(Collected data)
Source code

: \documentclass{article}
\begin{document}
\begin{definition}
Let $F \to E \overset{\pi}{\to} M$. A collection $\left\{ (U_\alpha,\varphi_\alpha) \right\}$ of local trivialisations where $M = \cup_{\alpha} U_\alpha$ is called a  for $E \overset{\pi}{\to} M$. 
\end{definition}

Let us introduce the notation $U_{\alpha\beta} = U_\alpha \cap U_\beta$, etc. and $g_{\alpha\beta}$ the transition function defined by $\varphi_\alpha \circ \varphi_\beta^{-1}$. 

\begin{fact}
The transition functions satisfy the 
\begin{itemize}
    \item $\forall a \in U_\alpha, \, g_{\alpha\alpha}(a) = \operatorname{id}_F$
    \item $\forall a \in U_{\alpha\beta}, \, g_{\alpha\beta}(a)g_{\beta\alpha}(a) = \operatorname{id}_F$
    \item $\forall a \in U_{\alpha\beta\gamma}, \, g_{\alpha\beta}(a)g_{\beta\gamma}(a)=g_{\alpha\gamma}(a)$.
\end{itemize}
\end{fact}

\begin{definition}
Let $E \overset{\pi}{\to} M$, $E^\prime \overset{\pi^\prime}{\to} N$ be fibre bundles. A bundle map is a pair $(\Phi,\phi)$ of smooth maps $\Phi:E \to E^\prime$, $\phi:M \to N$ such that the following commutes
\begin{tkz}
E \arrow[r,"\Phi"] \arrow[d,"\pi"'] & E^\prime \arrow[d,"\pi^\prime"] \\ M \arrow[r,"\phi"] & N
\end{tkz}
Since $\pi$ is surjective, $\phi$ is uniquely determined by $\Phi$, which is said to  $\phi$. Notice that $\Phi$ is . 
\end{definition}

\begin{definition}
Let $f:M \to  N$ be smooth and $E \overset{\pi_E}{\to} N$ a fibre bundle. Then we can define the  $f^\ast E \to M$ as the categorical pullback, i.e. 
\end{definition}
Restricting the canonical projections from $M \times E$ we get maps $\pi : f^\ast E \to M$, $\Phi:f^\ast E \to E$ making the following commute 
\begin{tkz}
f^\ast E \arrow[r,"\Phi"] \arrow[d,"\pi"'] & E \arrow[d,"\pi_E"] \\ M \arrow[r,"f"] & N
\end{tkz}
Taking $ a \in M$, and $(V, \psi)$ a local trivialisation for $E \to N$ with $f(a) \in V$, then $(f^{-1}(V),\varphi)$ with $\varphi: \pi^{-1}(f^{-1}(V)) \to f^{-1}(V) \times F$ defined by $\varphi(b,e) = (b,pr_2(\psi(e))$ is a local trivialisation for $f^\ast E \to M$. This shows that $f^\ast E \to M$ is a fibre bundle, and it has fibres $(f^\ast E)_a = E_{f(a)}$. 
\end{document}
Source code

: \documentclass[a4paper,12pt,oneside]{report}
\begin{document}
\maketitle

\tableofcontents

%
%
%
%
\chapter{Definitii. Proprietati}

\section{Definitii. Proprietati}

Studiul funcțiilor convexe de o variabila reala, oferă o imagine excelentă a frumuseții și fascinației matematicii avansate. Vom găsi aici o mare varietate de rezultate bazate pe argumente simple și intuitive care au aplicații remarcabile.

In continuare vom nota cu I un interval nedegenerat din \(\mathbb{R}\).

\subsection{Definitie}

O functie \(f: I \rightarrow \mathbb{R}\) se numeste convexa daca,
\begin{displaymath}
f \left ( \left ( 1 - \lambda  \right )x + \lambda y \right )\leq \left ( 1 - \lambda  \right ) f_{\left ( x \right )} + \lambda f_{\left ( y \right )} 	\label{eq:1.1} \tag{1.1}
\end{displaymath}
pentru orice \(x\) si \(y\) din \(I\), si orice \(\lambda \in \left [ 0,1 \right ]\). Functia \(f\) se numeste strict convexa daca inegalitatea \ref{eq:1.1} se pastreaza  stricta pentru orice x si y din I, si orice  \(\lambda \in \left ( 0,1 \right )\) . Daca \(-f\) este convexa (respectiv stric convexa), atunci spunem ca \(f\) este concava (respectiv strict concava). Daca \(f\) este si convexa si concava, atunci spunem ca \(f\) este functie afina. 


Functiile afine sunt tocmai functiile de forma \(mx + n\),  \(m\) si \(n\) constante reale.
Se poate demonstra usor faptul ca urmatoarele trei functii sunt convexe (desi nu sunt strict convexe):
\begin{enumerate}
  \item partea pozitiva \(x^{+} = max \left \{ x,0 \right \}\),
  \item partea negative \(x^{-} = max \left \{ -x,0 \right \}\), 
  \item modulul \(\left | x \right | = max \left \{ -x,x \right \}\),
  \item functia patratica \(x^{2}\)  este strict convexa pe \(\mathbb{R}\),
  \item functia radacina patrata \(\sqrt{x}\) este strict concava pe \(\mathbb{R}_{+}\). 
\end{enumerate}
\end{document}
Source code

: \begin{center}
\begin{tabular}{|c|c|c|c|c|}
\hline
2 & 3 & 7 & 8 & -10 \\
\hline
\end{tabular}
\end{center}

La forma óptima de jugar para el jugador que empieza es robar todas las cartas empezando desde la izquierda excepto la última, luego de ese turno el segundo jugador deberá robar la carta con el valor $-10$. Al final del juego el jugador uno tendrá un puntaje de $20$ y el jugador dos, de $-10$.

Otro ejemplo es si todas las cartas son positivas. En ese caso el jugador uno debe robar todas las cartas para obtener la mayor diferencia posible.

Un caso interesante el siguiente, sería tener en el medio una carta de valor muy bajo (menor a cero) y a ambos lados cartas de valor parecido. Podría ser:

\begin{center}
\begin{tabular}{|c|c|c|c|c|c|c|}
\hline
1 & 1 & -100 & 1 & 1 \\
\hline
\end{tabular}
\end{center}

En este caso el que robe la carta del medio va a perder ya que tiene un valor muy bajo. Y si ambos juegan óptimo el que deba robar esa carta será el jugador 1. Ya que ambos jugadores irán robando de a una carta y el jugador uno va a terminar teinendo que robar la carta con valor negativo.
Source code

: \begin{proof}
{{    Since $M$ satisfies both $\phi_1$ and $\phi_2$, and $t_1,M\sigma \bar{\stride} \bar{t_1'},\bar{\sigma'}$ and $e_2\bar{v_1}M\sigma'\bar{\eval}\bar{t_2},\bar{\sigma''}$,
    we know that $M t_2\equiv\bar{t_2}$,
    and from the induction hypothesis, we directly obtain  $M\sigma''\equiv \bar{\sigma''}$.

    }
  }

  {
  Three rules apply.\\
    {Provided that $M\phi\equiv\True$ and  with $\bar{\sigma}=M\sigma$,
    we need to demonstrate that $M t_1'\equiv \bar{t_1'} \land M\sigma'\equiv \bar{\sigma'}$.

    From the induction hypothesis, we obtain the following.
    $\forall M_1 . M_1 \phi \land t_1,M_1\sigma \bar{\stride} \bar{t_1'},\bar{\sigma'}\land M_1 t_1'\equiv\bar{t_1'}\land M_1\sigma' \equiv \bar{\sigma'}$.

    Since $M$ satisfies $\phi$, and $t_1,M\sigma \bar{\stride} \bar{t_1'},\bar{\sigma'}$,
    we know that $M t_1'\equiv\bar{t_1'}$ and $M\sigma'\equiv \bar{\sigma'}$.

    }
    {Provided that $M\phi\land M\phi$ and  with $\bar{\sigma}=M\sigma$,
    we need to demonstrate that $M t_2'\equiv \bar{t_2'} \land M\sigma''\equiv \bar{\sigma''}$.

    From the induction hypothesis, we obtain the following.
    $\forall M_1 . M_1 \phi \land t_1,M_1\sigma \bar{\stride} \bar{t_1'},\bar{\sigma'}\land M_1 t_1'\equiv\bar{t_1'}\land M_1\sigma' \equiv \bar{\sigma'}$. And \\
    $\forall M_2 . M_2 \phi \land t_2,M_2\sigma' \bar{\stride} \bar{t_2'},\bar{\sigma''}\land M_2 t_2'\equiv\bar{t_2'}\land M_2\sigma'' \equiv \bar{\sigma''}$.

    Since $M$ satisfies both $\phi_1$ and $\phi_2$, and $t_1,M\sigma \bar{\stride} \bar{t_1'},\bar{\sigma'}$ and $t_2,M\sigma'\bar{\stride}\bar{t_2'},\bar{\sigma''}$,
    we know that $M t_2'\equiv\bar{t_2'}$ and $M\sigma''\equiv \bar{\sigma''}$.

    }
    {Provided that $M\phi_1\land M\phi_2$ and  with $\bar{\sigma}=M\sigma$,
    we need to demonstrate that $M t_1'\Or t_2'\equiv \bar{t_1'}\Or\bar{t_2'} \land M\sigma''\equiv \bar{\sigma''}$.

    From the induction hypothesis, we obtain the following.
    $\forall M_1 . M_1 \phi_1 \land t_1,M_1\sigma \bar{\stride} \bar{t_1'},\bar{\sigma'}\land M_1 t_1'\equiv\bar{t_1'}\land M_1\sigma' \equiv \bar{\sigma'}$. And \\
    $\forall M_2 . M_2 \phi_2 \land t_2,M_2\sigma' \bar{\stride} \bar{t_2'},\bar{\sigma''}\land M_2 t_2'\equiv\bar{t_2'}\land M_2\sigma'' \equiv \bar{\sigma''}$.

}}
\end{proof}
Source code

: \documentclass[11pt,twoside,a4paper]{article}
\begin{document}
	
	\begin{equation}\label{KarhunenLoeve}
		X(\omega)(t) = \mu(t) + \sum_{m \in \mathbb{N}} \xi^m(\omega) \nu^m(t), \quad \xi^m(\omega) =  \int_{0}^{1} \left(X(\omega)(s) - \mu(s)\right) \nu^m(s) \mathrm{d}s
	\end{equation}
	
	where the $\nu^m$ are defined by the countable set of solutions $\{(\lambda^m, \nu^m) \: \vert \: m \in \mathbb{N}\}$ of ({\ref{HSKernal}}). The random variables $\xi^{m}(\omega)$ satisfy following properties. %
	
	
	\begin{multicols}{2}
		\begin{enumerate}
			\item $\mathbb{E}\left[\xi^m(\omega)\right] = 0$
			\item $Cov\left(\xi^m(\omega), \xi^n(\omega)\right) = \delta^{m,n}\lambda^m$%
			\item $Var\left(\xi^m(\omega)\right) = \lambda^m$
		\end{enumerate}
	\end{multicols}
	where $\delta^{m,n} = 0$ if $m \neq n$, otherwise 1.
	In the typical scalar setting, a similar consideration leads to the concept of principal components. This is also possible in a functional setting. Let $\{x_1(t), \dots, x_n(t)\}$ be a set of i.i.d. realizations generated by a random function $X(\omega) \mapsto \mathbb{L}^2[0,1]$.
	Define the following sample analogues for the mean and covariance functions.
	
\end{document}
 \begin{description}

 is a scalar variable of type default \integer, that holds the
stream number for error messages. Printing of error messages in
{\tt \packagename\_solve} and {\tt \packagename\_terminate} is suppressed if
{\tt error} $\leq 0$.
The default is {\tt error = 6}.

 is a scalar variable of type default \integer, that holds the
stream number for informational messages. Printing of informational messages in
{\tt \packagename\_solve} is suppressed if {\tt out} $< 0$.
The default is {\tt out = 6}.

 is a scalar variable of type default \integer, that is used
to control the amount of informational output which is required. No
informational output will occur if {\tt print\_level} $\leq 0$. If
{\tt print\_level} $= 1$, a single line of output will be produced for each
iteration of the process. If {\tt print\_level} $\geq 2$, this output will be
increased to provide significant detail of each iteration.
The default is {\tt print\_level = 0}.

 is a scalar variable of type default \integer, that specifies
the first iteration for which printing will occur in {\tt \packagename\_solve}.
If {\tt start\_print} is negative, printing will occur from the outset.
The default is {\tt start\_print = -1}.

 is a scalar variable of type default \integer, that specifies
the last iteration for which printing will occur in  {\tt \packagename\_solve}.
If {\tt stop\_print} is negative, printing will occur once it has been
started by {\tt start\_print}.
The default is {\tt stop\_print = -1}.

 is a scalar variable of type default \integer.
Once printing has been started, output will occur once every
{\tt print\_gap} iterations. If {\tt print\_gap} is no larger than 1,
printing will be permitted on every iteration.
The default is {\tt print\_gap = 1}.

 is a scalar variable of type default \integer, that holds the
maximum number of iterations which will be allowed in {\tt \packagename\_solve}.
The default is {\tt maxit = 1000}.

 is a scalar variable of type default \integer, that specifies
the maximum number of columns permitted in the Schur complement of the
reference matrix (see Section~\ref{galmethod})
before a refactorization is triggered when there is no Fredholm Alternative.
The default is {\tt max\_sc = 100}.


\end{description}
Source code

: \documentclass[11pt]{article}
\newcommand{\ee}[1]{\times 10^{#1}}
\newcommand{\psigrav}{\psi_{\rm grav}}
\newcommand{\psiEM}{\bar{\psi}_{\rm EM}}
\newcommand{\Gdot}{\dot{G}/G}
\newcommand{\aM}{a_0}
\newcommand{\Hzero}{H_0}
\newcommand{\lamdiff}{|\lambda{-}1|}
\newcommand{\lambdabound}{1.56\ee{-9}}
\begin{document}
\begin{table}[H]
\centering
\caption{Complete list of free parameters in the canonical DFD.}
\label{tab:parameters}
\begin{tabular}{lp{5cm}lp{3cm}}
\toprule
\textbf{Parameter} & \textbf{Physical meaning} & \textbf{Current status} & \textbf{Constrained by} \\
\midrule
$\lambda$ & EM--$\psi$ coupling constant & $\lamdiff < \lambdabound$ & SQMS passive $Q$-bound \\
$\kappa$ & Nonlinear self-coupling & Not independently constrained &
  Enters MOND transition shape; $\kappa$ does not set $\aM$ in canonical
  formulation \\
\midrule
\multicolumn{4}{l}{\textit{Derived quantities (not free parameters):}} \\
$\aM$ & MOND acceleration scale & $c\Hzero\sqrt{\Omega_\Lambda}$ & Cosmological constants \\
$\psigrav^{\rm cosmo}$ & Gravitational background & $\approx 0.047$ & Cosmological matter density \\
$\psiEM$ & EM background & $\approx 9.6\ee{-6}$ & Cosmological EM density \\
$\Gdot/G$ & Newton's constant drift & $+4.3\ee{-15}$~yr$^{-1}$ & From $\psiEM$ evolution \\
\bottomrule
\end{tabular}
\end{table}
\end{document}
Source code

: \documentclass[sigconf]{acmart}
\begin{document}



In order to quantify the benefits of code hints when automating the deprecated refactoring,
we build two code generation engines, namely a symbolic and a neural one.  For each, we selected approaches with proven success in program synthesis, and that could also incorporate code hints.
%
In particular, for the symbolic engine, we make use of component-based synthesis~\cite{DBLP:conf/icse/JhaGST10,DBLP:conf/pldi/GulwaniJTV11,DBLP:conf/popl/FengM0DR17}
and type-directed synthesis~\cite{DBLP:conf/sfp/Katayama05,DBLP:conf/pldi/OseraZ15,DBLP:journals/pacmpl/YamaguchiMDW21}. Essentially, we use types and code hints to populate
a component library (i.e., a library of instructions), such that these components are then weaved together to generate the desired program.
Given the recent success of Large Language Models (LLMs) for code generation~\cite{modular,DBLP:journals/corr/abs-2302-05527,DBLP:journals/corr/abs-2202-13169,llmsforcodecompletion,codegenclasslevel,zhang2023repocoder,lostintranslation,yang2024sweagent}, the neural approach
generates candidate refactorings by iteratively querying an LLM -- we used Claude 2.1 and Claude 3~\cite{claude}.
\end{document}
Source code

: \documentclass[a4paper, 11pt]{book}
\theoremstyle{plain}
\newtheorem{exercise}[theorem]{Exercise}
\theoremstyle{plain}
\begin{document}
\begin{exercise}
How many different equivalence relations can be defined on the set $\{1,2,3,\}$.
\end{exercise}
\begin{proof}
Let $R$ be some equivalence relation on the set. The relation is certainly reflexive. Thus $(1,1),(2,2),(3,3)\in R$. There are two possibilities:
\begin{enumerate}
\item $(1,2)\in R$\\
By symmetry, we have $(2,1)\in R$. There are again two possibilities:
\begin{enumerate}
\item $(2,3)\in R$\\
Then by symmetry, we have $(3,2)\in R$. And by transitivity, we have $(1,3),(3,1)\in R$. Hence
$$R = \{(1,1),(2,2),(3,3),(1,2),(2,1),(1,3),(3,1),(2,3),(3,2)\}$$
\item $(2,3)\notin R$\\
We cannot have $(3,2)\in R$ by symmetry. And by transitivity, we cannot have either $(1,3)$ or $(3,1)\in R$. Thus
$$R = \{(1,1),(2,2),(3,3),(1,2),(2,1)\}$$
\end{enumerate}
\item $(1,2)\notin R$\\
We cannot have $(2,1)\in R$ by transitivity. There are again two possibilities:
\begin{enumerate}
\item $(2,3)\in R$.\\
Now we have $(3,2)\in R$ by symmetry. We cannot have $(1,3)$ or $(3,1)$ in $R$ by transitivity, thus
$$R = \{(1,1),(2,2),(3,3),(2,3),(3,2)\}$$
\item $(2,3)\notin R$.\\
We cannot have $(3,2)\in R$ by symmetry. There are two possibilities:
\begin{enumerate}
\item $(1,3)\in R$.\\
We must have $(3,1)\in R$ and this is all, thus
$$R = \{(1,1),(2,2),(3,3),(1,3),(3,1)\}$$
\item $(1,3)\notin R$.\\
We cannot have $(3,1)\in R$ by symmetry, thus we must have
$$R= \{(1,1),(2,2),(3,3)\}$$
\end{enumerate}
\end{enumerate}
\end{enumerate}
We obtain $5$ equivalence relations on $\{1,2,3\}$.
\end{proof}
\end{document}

- **WORK REQUIRED**
Scan the entries for the word "caso". Report each line that has it.

- **SOLUTION TO THE EXERCISE**
Otro ejemplo es si todas las cartas son positivas. En ese caso el jugador uno debe robar todas las cartas para obtener la mayor diferencia posible.
Un caso interesante el siguiente, sería tener en el medio una carta de valor muy bajo (menor a cero) y a ambos lados cartas de valor parecido. Podría ser:
En este caso el que robe la carta del medio va a perder ya que tiene un valor muy bajo. Y si ambos juegan óptimo el que deba robar esa carta será el jugador 1. Ya que ambos jugadores irán robando de a una carta y el jugador uno va a terminar teinendo que robar la carta con valor negativo.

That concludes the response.